Enough evidence to open a support call with VMware... The outcome was that there is a known problem with the bnx2 driver (that is used for this type of NIC). It drops TSO packets that are below a certain minimum size it expects. The issue only occurs with some of the Broadcom chipsets that this driver can handle. The BCM5709 was not on the list before we opened our case, but it looks like it is also affected.

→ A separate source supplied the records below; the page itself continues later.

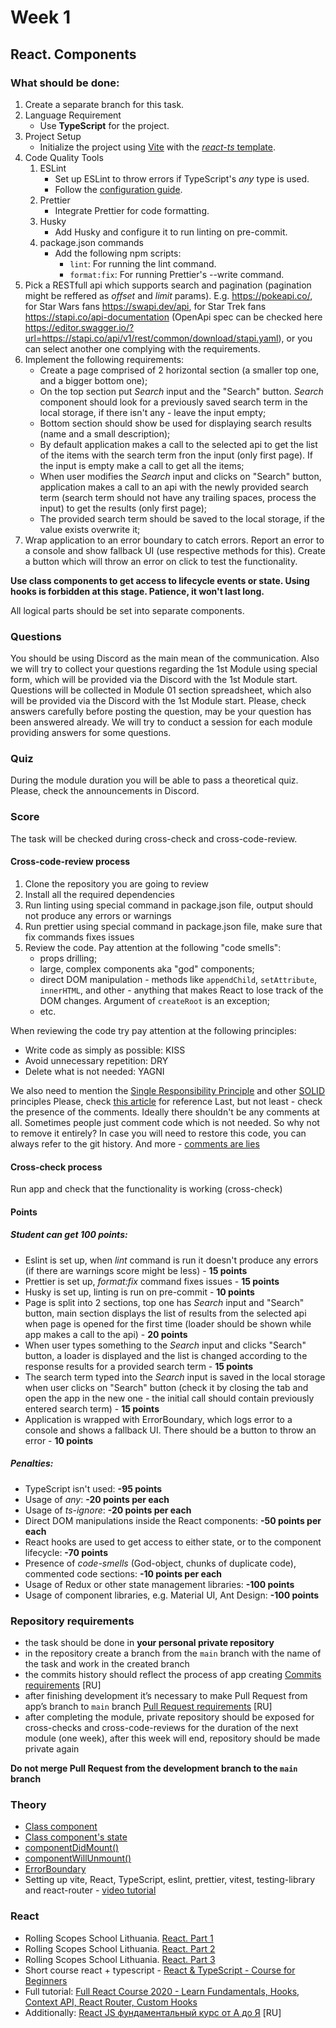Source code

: # Week 1

## React. Components

### What should be done:

1. Create a separate branch for this task.
2. Language Requirement
   - Use **TypeScript** for the project.
3. Project Setup
   - Initialize the project using [Vite](https://vitejs.dev/guide/) with the [*react-ts* template](https://vite.new/react-ts).
4. Code Quality Tools
    1. ESLint
       - Set up ESLint to throw errors if TypeScript's *any* type is used.
       - Follow the [configuration guide](https://github.com/rolling-scopes-school/tasks/blob/master/react/modules/module01/configs.md).
    2. Prettier
       - Integrate Prettier for code formatting.
    3. Husky
       - Add Husky and configure it to run linting on pre-commit.
    4. package.json commands
       - Add the following npm scripts:
           - `lint`: For running the lint command.
           - `format:fix`: For running Prettier's --write command.
5. Pick a RESTfull api which supports search and pagination (pagination might be reffered as *offset* and *limit* params). E.g. https://pokeapi.co/, for Star Wars fans https://swapi.dev/api, for Star Trek fans https://stapi.co/api-documentation (OpenApi spec can be checked here https://editor.swagger.io/?url=https://stapi.co/api/v1/rest/common/download/stapi.yaml), or you can select another one complying with the requirements.
6. Implement the following requirements:
   - Create a page comprised of 2 horizontal section (a smaller top one, and a bigger bottom one);
   - On the top section put *Search* input and the "Search" button. *Search* component should look for a previously saved search term in the local storage, if there isn't any - leave the input empty;
   - Bottom section should show be used for displaying search results (name and a small description);
   - By default application makes a call to the selected api to get the list of the items with the search term fron the input (only first page). If the input is empty make a call to get all the items;
   - When user modifies the *Search* input and clicks on "Search" button, application makes a call to an api with the newly provided search term (search term should not have any trailing spaces, process the input) to get the results (only first page);
   - The provided search term should be saved to the local storage, if the value exists overwrite it;
7. Wrap application to an error boundary to catch errors. Report an error to a console and show fallback UI (use respective methods for this). Create a button which will throw an error on click to test the functionality.

**Use class components to get access to lifecycle events or state. Using hooks is forbidden at this stage. Patience, it won't last long.**

All logical parts should be set into separate components.

### Questions
You should be using Discord as the main mean of the communication.
Also we will try to collect your questions regarding the 1st Module using special form, which will be provided via the Discord with the 1st Module start. Questions will be collected in Module 01 section spreadsheet, which also will be provided via the Discord with the 1st Module start. Please, check answers carefully before posting the question, may be your question has been answered already.
We will try to conduct a session for each module providing answers for some questions.

### Quiz
During the module duration you will be able to pass a theoretical quiz. Please, check the announcements in Discord.

### Score
The task will be checked during cross-check and cross-code-review.

#### Cross-code-review process
1. Clone the repository you are going to review
2. Install all the required dependencies
3. Run linting using special command in package.json file, output should not produce any errors or warnings
4. Run prettier using special command in package.json file, make sure that fix commands fixes issues
5. Review the code. Pay attention at the following "code smells":
   - props drilling;
   - large, complex components aka "god" components;
   - direct DOM manipulation - methods like `appendChild`, `setAttribute`, `innerHTML`, and other - anything that makes React to lose track of the DOM changes. Argument of `createRoot` is an exception;
   - etc.

When reviewing the code try pay attention at the following principles:
- Write code as simply as possible: KISS
- Avoid unnecessary repetition: DRY
- Delete what is not needed: YAGNI

We also need to mention the [Single Responsibility Principle](https://en.wikipedia.org/wiki/Single-responsibility_principle) and other [SOLID](https://en.wikipedia.org/wiki/SOLID) principles
Please, check [this article](https://dmitripavlutin.com/7-architectural-attributes-of-a-reliable-react-component/) for reference
Last, but not least - check the presence of the comments. Ideally there shouldn't be any comments at all. Sometimes people just comment code which is not needed. So why not to remove it entirely? In case you will need to restore this code, you can always refer to the git history. And more - [comments are lies](https://blog.devgenius.io/code-should-be-the-one-version-of-the-truth-dont-add-comments-b0bcd8631a9a)

#### Cross-check process
Run app and check that the functionality is working (cross-check)

#### Points
##### Student can get 100 points:
- Eslint is set up, when *lint* command is run it doesn't produce any errors (if there are warnings score might be less) - **15 points**
- Prettier is set up, *format:fix* command fixes issues - **15 points**
- Husky is set up, linting is run on pre-commit - **10 points**
- Page is split into 2 sections, top one has *Search* input and "Search" button, main section displays the list of results from the selected api when page is opened for the first time (loader should be shown while app makes a call to the api) - **20 points**
- When user types something to the *Search* input and clicks "Search" button, a loader is displayed and the list is changed according to the response results for a provided search term - **15 points**
- The search term typed into the *Search* input is saved in the local storage when user clicks on "Search" button (check it by closing the tab and open the app in the new one - the initial call should contain previously entered search term) - **15 points**
- Application is wrapped with ErrorBoundary, which logs error to a console and shows a fallback UI. There should be a button to throw an error - **10 points**

##### Penalties:
- TypeScript isn't used: **-95 points**
- Usage of *any*: **-20 points per each**
- Usage of *ts-ignore*: **-20 points per each**
- Direct DOM manipulations inside the React components: **-50 points per each**
- React hooks are used to get access to either state, or to the component lifecycle: **-70 points**
- Presence of *code-smells* (God-object, chunks of duplicate code), commented code sections: **-10 points per each**
- Usage of Redux or other state management libraries: **-100 points**
- Usage of component libraries, e.g. Material UI, Ant Design: **-100 points**

### Repository requirements

- the task should be done in **your personal private repository** 
- in the repository create a branch from the `main` branch with the name of the task and work in the created branch
- the commits history should reflect the process of app creating [Commits requirements](https://docs.rs.school/#/git-convention?id=%D0%A2%D1%80%D0%B5%D0%B1%D0%BE%D0%B2%D0%B0%D0%BD%D0%B8%D1%8F-%D0%BA-%D0%B8%D0%BC%D0%B5%D0%BD%D0%B0%D0%BC-%D0%BA%D0%BE%D0%BC%D0%BC%D0%B8%D1%82%D0%BE%D0%B2) [RU]
- after finishing development it’s necessary to make Pull Request from app’s branch to `main` branch [Pull Request requirements](https://docs.rs.school/#/pull-request-review-process?id=%D0%A2%D1%80%D0%B5%D0%B1%D0%BE%D0%B2%D0%B0%D0%BD%D0%B8%D1%8F-%D0%BA-pull-request-pr) [RU]
- after completing the module, private repository should be exposed for cross-checks and cross-code-reviews for the duration of the next module (one week), after this week will end, repository should be made private again 

**Do not merge Pull Request from the development branch to the `main` branch**

### Theory

- [Class component](https://react.dev/reference/react/Component)
- [Class component's state](https://react.dev/reference/react/Component#state)
- [componentDidMount()](https://react.dev/reference/react/Component#componentdidmount)
- [componentWillUnmount()](https://react.dev/reference/react/Component#componentwillunmount)
- [ErrorBoundary](https://react.dev/reference/react/Component#catching-rendering-errors-with-an-error-boundary)
- Setting up vite, React, TypeScript, eslint, prettier, vitest, testing-library and react-router - [video tutorial](https://www.youtube.com/watch?app=desktop&v=cchqeWY0Nak)

### React

- Rolling Scopes School Lithuania. [React. Part 1](https://www.youtube.com/watch?v=L8CmtfCu9AI)
- Rolling Scopes School Lithuania. [React. Part 2](https://www.youtube.com/watch?v=Rrg4D6AHc5A)
- Rolling Scopes School Lithuania. [React. Part 3](https://www.youtube.com/watch?v=w9MvuGWVvkY)
- Short course react + typescript - [React & TypeScript - Course for Beginners](https://www.youtube.com/watch?v=FJDVKeh7RJI)
- Full tutorial: [Full React Course 2020 - Learn Fundamentals, Hooks, Context API, React Router, Custom Hooks](https://www.youtube.com/watch?v=4UZrsTqkcW4&t=8419s)
- Additionally: [React JS фундаментальный курс от А до Я](https://www.youtube.com/watch?v=GNrdg3PzpJQ) [RU]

By the way, TSO stands for TCP segmentation offload and is used to offload the necessary segmentation of large TCP packets to the NIC's hardware. A good thing, if it works flawlessly.
The obvious workaround is to disable TSO by using the appropriate driver options. You could disable it on the host's physical Broadcom-NICs, but this would mean sacrificing the performance benefits of TSO for all VMs using these NICs.
We did not do that, because all other VMs did not have any problems with TSO. Instead we decided to disable TSO only inside the Linux VM that had this problem. This solved the issue for us.

Network troubleshooting, Part II: What physical switch port does the pNIC connect to?

When you have found out what physical NIC (pNIC) a VM is actually using (see my previous post) you may want to check the external switch port that this pNIC connects to (Is it properly configured, what about the error counters?). Okay, what switch port do you need to check?
It is considered good data center practice to have every connection from every server's pNIC to the switch ports carefully documented. Do you? Do you trust the documentation? Is it up to date? If yes you are fine and can stop reading here...

If you want to be sure, and if you use Cisco switches in your data centers then there is a much more reliable way to track these connections: The Cisco Discovery Protocol (CDP). On Cisco devices this is enabled by default, and it periodically broadcasts interface information to the devices attached to its ports (like your ESX hosts).
By default ESX(i) (version 3.5 and above) will receive these broadcasts and display the information in it through the VI client. In the Hosts and Clusters-view select Networking in the Configuration tab of a host. This will display your virtual switches with their physical up-links (vmnic0, vmnic1, etc.). Now click on the little speech bubbles next to the Physical Adapters and a window like the following will pop up:

CDP information shown in the VI client

You can find a lot useful information here. The Device ID is the name of the Cisco switch. And Port ID shows the number/name of the switch module and the port number on that module. So you can tell your network admins exactly what switch port they need to check.

If CDP information is not available for a physical adapter the pop-up window will also tell you this. Possible reasons: You don't use Cisco switches or have CDP broadcasts disabled on them, or the ESX(i) host's interfaces are not in CDP listen mode.

For more detailed information on CDP and how to configure it in ESX see the VMware KB: Cisco Discovery Protocol (CDP) network information.